Questi viene ora accreditato dalla corte panormitana “nobile ed egregio nostro
consanguineo, familiare e fedele”. La riconciliazione - non sappiamo quanto
costata al neo barone di Racalmuto - è contenuta in capitoli che strutturati “a
domanda ed a risposta” così recitano:
"Item peti chi a misser Mattheu di lu Carrectu
sia fatta plenaria remissioni et da novu confirmationi a se et soi heredi de
tutto lo sò, tanto castello quanto feghi quantu burgensatichi, li quali foru e
su de sua raxuni, et chi li sia confirmatu lu offitio de lu mastru rationali lu quali per lu dictu
serenissimu li fu donato et concessu, oy lu justiciariatu dilu Valli di
Iargenti" - Placet providere de officio justiciariatus cum fuerit
ordinatus, quousque officium magistri rationalis vacaverit, de quo eo tunc
providebit eidem.”
Matteo del
Carretto vorrebbe dunque essere riconfermato nell’officio di “maestro
razionale”, cioè a dire vuol ritornare ad essere l’esattore delle imposte; ma
l’ufficio è ora occupato irremovibilmente da altri; il nostro barone allora si
accontenta dell’ufficio del giustiziariato di Girgenti.

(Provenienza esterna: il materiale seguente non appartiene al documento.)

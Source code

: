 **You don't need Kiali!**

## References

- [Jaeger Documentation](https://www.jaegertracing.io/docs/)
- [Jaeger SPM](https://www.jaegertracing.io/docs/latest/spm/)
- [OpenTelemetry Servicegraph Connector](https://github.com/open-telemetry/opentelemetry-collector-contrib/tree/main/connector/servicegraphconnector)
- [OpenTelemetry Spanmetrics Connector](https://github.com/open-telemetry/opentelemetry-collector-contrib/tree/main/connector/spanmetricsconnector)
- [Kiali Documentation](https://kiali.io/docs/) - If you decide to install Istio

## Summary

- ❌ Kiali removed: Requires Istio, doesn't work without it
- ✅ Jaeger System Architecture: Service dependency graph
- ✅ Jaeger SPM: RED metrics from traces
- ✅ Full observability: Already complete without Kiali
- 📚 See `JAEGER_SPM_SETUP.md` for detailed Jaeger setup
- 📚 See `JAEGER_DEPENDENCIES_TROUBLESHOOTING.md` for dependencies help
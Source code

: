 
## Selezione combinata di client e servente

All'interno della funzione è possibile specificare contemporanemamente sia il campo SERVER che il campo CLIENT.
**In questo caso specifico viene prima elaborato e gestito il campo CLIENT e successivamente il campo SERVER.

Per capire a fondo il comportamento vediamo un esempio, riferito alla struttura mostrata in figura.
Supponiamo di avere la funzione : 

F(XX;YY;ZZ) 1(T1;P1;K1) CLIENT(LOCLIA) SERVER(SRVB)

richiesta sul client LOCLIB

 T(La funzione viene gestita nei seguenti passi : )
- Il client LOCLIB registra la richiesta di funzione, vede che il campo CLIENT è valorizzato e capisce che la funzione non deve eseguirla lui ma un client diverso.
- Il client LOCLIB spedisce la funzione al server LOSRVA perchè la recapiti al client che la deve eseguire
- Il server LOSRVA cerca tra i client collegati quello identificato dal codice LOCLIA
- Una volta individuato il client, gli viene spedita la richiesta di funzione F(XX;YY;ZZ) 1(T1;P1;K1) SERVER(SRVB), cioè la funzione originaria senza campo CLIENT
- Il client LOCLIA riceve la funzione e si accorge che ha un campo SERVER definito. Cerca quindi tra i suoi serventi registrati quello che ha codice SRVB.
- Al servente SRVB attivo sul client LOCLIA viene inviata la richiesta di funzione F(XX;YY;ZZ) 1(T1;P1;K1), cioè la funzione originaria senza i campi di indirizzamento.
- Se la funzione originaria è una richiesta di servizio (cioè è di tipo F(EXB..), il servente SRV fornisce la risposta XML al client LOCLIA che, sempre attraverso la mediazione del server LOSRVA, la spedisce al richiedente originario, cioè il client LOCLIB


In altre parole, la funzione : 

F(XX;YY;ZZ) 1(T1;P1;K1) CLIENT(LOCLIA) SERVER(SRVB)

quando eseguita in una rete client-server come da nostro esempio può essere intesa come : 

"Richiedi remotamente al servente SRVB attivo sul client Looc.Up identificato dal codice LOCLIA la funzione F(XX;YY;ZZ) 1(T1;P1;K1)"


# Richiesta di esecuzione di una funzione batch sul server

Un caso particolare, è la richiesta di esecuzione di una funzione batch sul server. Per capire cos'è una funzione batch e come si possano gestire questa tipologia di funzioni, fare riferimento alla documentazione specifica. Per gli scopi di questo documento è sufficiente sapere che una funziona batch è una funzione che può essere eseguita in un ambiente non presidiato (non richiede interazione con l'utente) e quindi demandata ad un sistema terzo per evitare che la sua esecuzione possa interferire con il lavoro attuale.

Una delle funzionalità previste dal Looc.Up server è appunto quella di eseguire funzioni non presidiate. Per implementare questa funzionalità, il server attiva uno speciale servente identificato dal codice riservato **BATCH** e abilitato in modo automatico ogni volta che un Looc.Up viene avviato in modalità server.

Il re acconsente.
Il diploma
prosegue:
"Item peti chi lu dictu misser Mattheu haia tutti
li beni li quali ipso et so soru [2] havj a Malta". Placet.
Notiamo il
fatto che Matteo aveva anche una sorella con la quale condivideva proprietà a
Malta.
Item peti "Lu dictu misser Mattheu chi in casu
chi, perchi ipso si reduci ala fidelitati, li soi casi, jardini oy vigni chi
fussero guastati oy tagliati, chi lu ditto serenissimo inde li faza emenda
supra chilli chi li farranno lo dannu oy di li agrigentani". Placet.
E’ uno
squarcio altamente rivelatore: Racalmuto dunque era stato assediato e
assoggettato ad angherie militari come saccheggi e distruzioni. Case, giardini
e vigne del barone erano stati pesantemente danneggiati (“guastati”, alla
siciliana, recita il testo). Se ne attribuisce la colpa agli agrigentini.
Item peti "lu ditto misser Mattheu chi in casu
chi lu so castello si desabitassi chi quandu fussi la paci li putissi
constringiri a farili viniri a lu so casali." Placet.
Il feudo di
Racalmuto si era spopolato, dunque. Tanti villani erano fuggiti; la servitù
della gleba - allora sotto diversa forma drammaticamente imposta - aveva
trovato uno spiraglio per empiti di libertà. Con la forza, ora il barone poteva
andare all’inseguimento di quei fuggiaschi e ricondurli alle pesanti fatiche
del lavoro dei campi coatto.
La formula,
dunque, fu assolutoria, ampia, faconda, onnicomprensiva, rassicurante. Ancora
una volta ci domandiamo: quanto è costata? Chi ha pagato? Quale ripercussione
sulle esauste finanze racalmutesi?
La chiosa
finale fu ulteriormente munifica per l’avventuriero ligure che prende
inossidabile possesso delle nostre terre, dei nostri antenati, della giustizia
che è possibile praticare nelle plaghe del nostro altipiano. Storia appena
“descrivibile” per Sciascia: materia di riprovazione politica ed accensione
passionaria per noi. Sciascia non amava i sentimenti (forse faceva eccezione
per i risentimenti). Più che per il “tenace concetto” (che poi era solo
testardaggine) di fra Diego La Matina, gli stilemi sciasciani avrebbero avuto
più valore civico se rivolti a stigmatizzare questo trecentesco impossessamento
di noi tutti racalmutesi da parte dei liguri del Carretto.
Non tutto è
negativo però nella storia di Matteo del Carretto: pare che s’intendesse di
letteratura e addirittura di letteratura francese (sempreché questo vuol dire
un ordine ricevuto da Martino nel 1397). Ne parla Eugenio Napoleone Messana; ma
la fonte è Giuseppe Beccaria ([6]) che ha
modo di narrare:
«Costoro
[armate spagnole guidate da Gilberto Centelles e Calcerando de Castro] e con
cui era anche Sancio Ruis de Lihori, il futuro paladino della seconda moglie di
Martino, la regina Bianca, approdavano in Sicilia nello scorcio del 1395; e nel
1396 ultima a cedere tra le città appare Nicosia, ultimo tra i baroni Matteo
del Carretto, signore di Racalmuto [pag. 17] ...
Il 5
giugno, infatti, nel 1397 egli [il re] scriveva da Catania a un certo Matteo
del Carretto chiedendogli in prestito la Farsaglia
di Lucano in lingua francese, di cui costui teneva un bello esemplare, allo
scopo di leggerla e studiarla e metterne a memoria alcune delle storie.» ([7])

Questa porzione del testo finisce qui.